How To Deal With Blended Family Issues

How To Deal With Blended Family Issues

I caught a post on my Facebook news feed today raising the question of dealing with blended family issues. I would like to say that we are one of the few lucky ones who don't have any issues being a blended family. But the truth is the opposite. We DO have issues. Most blended families have issues, whether we like to admit it or not. From feeling like you are living in the ex's shadow, to children not accepting you, to family still refusing to accept the fact that you have moved on with someone else..., all of us who have a blended family are facing those issues on a daily basis.
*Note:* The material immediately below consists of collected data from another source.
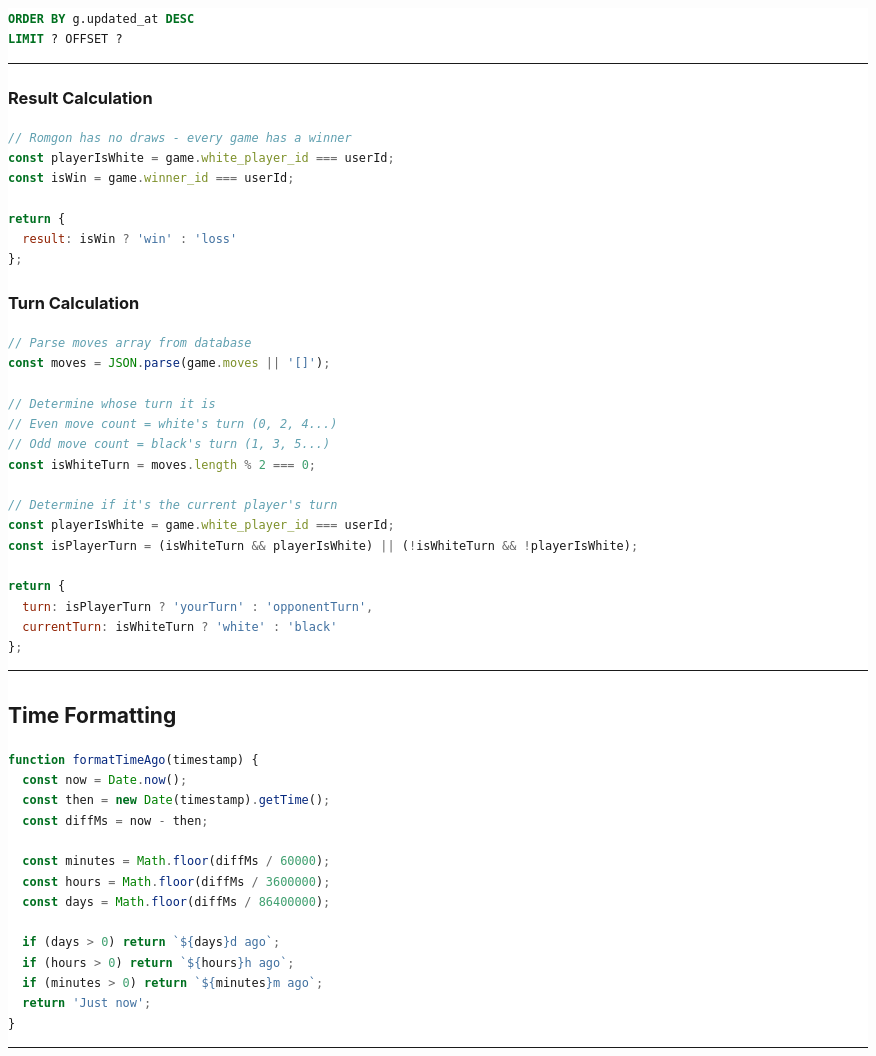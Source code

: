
 ```sql
ORDER BY g.updated_at DESC
LIMIT ? OFFSET ?
```

---

### Result Calculation

```javascript
// Romgon has no draws - every game has a winner
const playerIsWhite = game.white_player_id === userId;
const isWin = game.winner_id === userId;

return {
  result: isWin ? 'win' : 'loss'
};
```

### Turn Calculation

```javascript
// Parse moves array from database
const moves = JSON.parse(game.moves || '[]');

// Determine whose turn it is
// Even move count = white's turn (0, 2, 4...)
// Odd move count = black's turn (1, 3, 5...)
const isWhiteTurn = moves.length % 2 === 0;

// Determine if it's the current player's turn
const playerIsWhite = game.white_player_id === userId;
const isPlayerTurn = (isWhiteTurn && playerIsWhite) || (!isWhiteTurn && !playerIsWhite);

return {
  turn: isPlayerTurn ? 'yourTurn' : 'opponentTurn',
  currentTurn: isWhiteTurn ? 'white' : 'black'
};
```

---

## Time Formatting

```javascript
function formatTimeAgo(timestamp) {
  const now = Date.now();
  const then = new Date(timestamp).getTime();
  const diffMs = now - then;
  
  const minutes = Math.floor(diffMs / 60000);
  const hours = Math.floor(diffMs / 3600000);
  const days = Math.floor(diffMs / 86400000);
  
  if (days > 0) return `${days}d ago`;
  if (hours > 0) return `${hours}h ago`;
  if (minutes > 0) return `${minutes}m ago`;
  return 'Just now';
}
```

---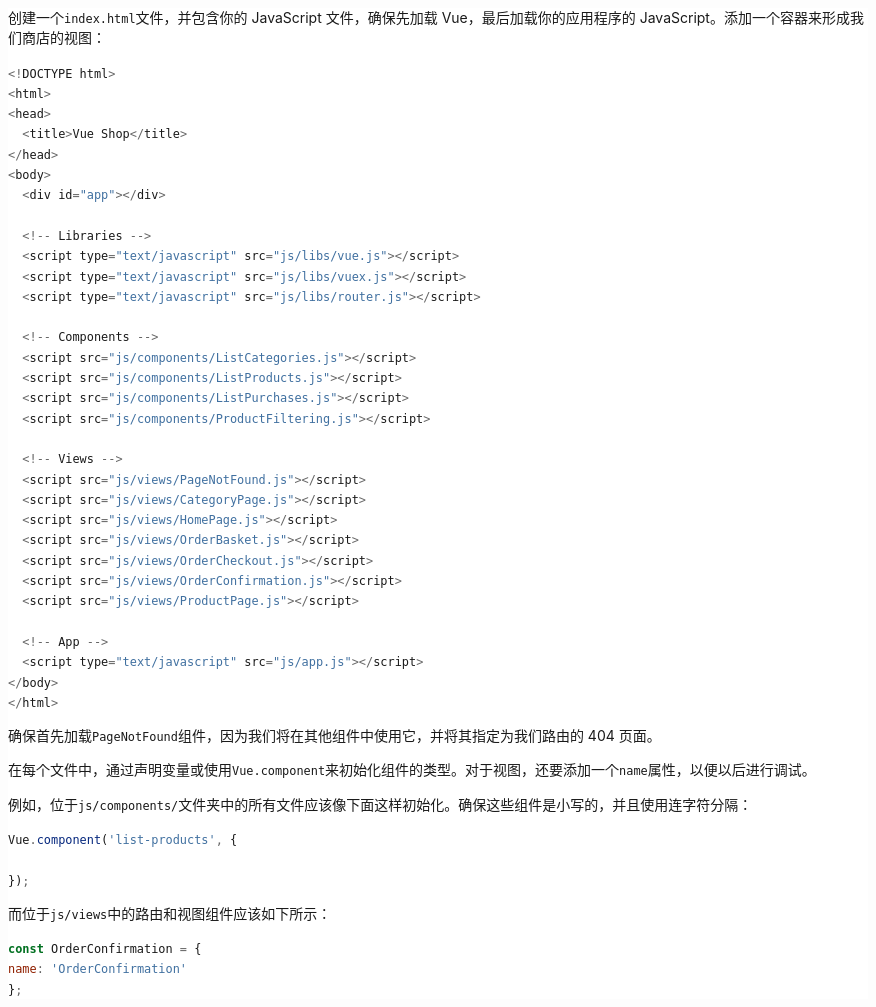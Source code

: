 创建一个`index.html`文件，并包含你的 JavaScript 文件，确保先加载 Vue，最后加载你的应用程序的 JavaScript。添加一个容器来形成我们商店的视图：

```js
<!DOCTYPE html>
<html>
<head>
  <title>Vue Shop</title>
</head>
<body>
  <div id="app"></div>

  <!-- Libraries -->
  <script type="text/javascript" src="js/libs/vue.js"></script>
  <script type="text/javascript" src="js/libs/vuex.js"></script>
  <script type="text/javascript" src="js/libs/router.js"></script>

  <!-- Components -->
  <script src="js/components/ListCategories.js"></script>
  <script src="js/components/ListProducts.js"></script>
  <script src="js/components/ListPurchases.js"></script>
  <script src="js/components/ProductFiltering.js"></script>

  <!-- Views -->
  <script src="js/views/PageNotFound.js"></script>
  <script src="js/views/CategoryPage.js"></script>
  <script src="js/views/HomePage.js"></script>
  <script src="js/views/OrderBasket.js"></script>
  <script src="js/views/OrderCheckout.js"></script>
  <script src="js/views/OrderConfirmation.js"></script>
  <script src="js/views/ProductPage.js"></script>

  <!-- App -->
  <script type="text/javascript" src="js/app.js"></script>
</body>
</html>
```

确保首先加载`PageNotFound`组件，因为我们将在其他组件中使用它，并将其指定为我们路由的 404 页面。

在每个文件中，通过声明变量或使用`Vue.component`来初始化组件的类型。对于视图，还要添加一个`name`属性，以便以后进行调试。

例如，位于`js/components/`文件夹中的所有文件应该像下面这样初始化。确保这些组件是小写的，并且使用连字符分隔：

```js
Vue.component('list-products', {

});
```

而位于`js/views`中的路由和视图组件应该如下所示：

```js
const OrderConfirmation = {
name: 'OrderConfirmation'
};
```
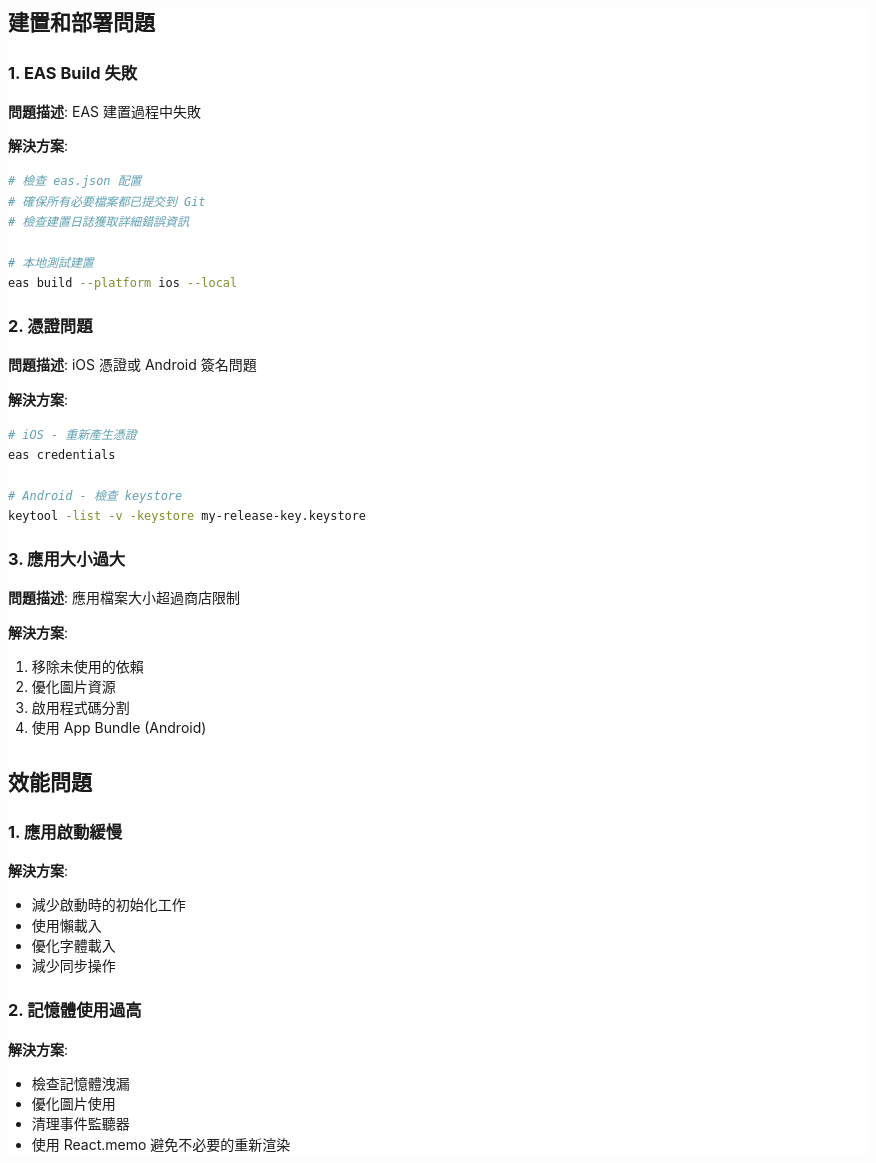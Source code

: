 ## 建置和部署問題

### 1. EAS Build 失敗

**問題描述**: EAS 建置過程中失敗

**解決方案**:
```bash
# 檢查 eas.json 配置
# 確保所有必要檔案都已提交到 Git
# 檢查建置日誌獲取詳細錯誤資訊

# 本地測試建置
eas build --platform ios --local
```

### 2. 憑證問題

**問題描述**: iOS 憑證或 Android 簽名問題

**解決方案**:
```bash
# iOS - 重新產生憑證
eas credentials

# Android - 檢查 keystore
keytool -list -v -keystore my-release-key.keystore
```

### 3. 應用大小過大

**問題描述**: 應用檔案大小超過商店限制

**解決方案**:
1. 移除未使用的依賴
2. 優化圖片資源
3. 啟用程式碼分割
4. 使用 App Bundle (Android)

## 效能問題

### 1. 應用啟動緩慢

**解決方案**:
- 減少啟動時的初始化工作
- 使用懶載入
- 優化字體載入
- 減少同步操作

### 2. 記憶體使用過高

**解決方案**:
- 檢查記憶體洩漏
- 優化圖片使用
- 清理事件監聽器
- 使用 React.memo 避免不必要的重新渲染
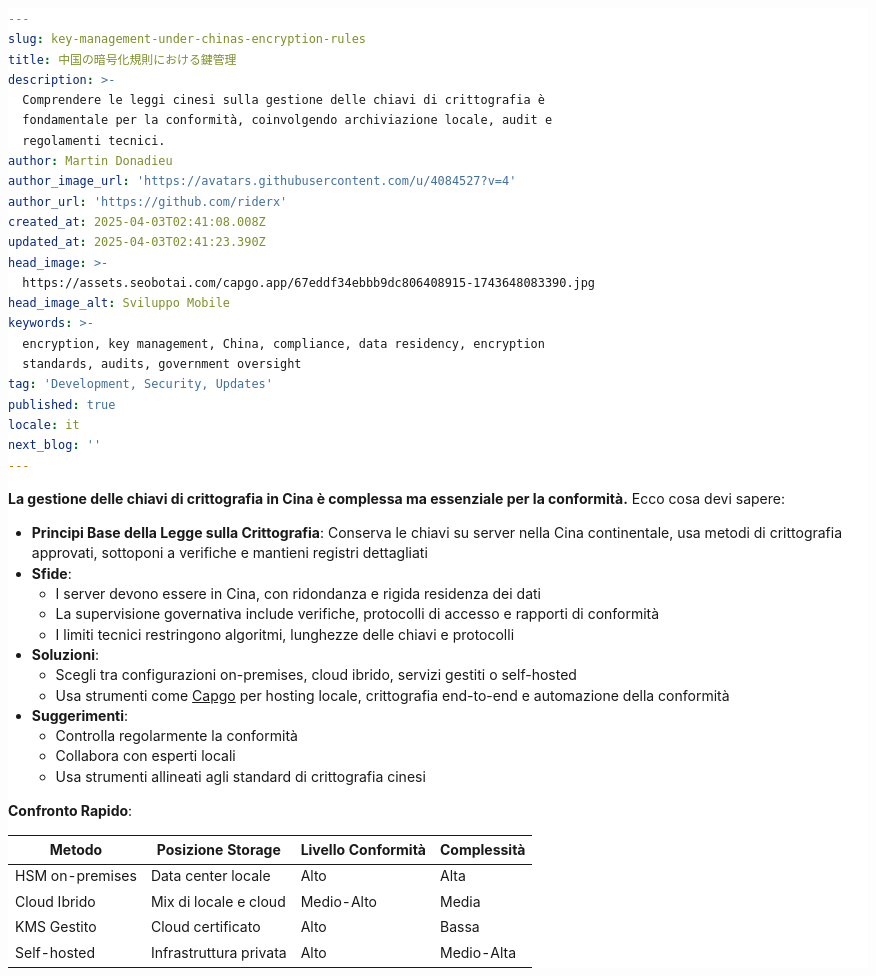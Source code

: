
 ```yaml
---
slug: key-management-under-chinas-encryption-rules
title: 中国の暗号化規則における鍵管理
description: >-
  Comprendere le leggi cinesi sulla gestione delle chiavi di crittografia è
  fondamentale per la conformità, coinvolgendo archiviazione locale, audit e
  regolamenti tecnici.
author: Martin Donadieu
author_image_url: 'https://avatars.githubusercontent.com/u/4084527?v=4'
author_url: 'https://github.com/riderx'
created_at: 2025-04-03T02:41:08.008Z
updated_at: 2025-04-03T02:41:23.390Z
head_image: >-
  https://assets.seobotai.com/capgo.app/67eddf34ebbb9dc806408915-1743648083390.jpg
head_image_alt: Sviluppo Mobile
keywords: >-
  encryption, key management, China, compliance, data residency, encryption
  standards, audits, government oversight
tag: 'Development, Security, Updates'
published: true
locale: it
next_blog: ''
---
```


**La gestione delle chiavi di crittografia in Cina è complessa ma essenziale per la conformità.** Ecco cosa devi sapere:

-   **Principi Base della Legge sulla Crittografia**: Conserva le chiavi su server nella Cina continentale, usa metodi di crittografia approvati, sottoponi a verifiche e mantieni registri dettagliati
-   **Sfide**:
    -   I server devono essere in Cina, con ridondanza e rigida residenza dei dati
    -   La supervisione governativa include verifiche, protocolli di accesso e rapporti di conformità
    -   I limiti tecnici restringono algoritmi, lunghezze delle chiavi e protocolli
-   **Soluzioni**:
    -   Scegli tra configurazioni on-premises, cloud ibrido, servizi gestiti o self-hosted
    -   Usa strumenti come [Capgo](https://capgoapp/) per hosting locale, crittografia end-to-end e automazione della conformità
-   **Suggerimenti**:
    -   Controlla regolarmente la conformità
    -   Collabora con esperti locali
    -   Usa strumenti allineati agli standard di crittografia cinesi

**Confronto Rapido**:

| Metodo | Posizione Storage | Livello Conformità | Complessità |
| --- | --- | --- | --- |
| HSM on-premises | Data center locale | Alto | Alta |
| Cloud Ibrido | Mix di locale e cloud | Medio-Alto | Media |
| KMS Gestito | Cloud certificato | Alto | Bassa |
| Self-hosted | Infrastruttura privata | Alto | Medio-Alta |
What matters most is HOW we deal with those issues.

 

The most important piece of advice I can offer is:"Let sleeping dogs lie." 

What happened in the past, belongs in the past, and there is no sense in worrying whether or not you can live up to the ex. Your partner left their ex for a reason, and they are with you NOW. Focus on the NOW, and half the battle is won.

Don't force yourself on the children

Do not force your children or your partner's children to call you mommy/daddy because you feel that's how it should be. Let them reach that decision by themselves. They are having a hard time adjusting too, and when they feel ready, they will start using those names. Pressuring them into something only creates un-necessary frustration.

Accept and treat all the children as YOUR children

Frank and I have both been married before. We both have children from previous marriage, as well as one of our own. From day one we agreed that we are going to treat all children equally, and not make any differences between them. If we buy for one, we buy for the other two. If one of them did something wrong, and we cannot determine which one did it, all three of them get punished. We don't label them "yours", "mine", and "ours". All three of them are OUR children. I accept his son and see him as my own, and he accepts my son and sees him as his own.

 

Parenting Differences

Sooner or later, you are going to find yourself dealing with parenting differences. Your exes, and possibly their new partners might not have the same ideas on how certain situations should be handled. This is a constant battle with my ex husband and me. It has been a battle in our marriage and it continues after the divorce. Examples include but are not limited to:

  • buying a toy/candy/video game every time you go to the store
  • handling schoolwork/homework (not doing homework is how to handle it)
  • dealing with lice (apparently, leaving the lice alone and not treating it is the way to do it)
  • diet issues (Frank's ex does NOT eat vegetables...at all, in any shape or form, therefore Cameron refuses to eat vegetables as well)
  • allowing video games that are not age appropriate (Cameron was only 5 when he was allowed to play Devil May Cry, as well as watch horror movies along the lines of Saw; my ex allowed our 9 year old son to play GTA San Andreas)

Talking about those issues, if it can be done in a peaceful, somewhat amicable way is the way to go. When talking doesn't work, you basically can't do much except start over every time. However, it is important to stress that neither parent is wrong, but to explain calmly that some things are going to be done differently. Make it fun, rather than trying to assert authority. And whatever you do, do NOT try to make the other side look back. It will only come back to bite you in the rear.

Dealing with family

I have been lucky enough not having to deal with this situation. My family accepted my second marriage without too much fuss, and his side of the family openly said I was a better match than his ex. I know however, that some couples with blended family are facing that issue. Sometimes, the family does not accept the second marriage, especially if the reason for the divorce wasn't a major one and it ended amicably. You might feel like you have to prove yourself all the time. It's even worse, if your partner is reluctant to help you and confront their family about it. Having an honest, open discussion with your partner should be your number one priority. Explain to them how you feel, what bothers you, and tell them you need their support/help. From there on out, it is up to your partner to acknowledge your feelings and be by your side. Bear in mind that they might also need your support to confront their family about the issue, and equally, you need to be by their side. Both parties should know they can count on their partner when going gets tough.  

 

Having a blended family is not always sunshine and roses. It can come with its own set of difficulties and situations you might not expect or know how to deal with. Running away from those issues however, won't solve problems. In order to make the situation work, a lot of work, and mutual understanding/compromise is needed. I would say it takes twice the effort than an ordinary marriage. Showing your partner you support them, and have their back is essential.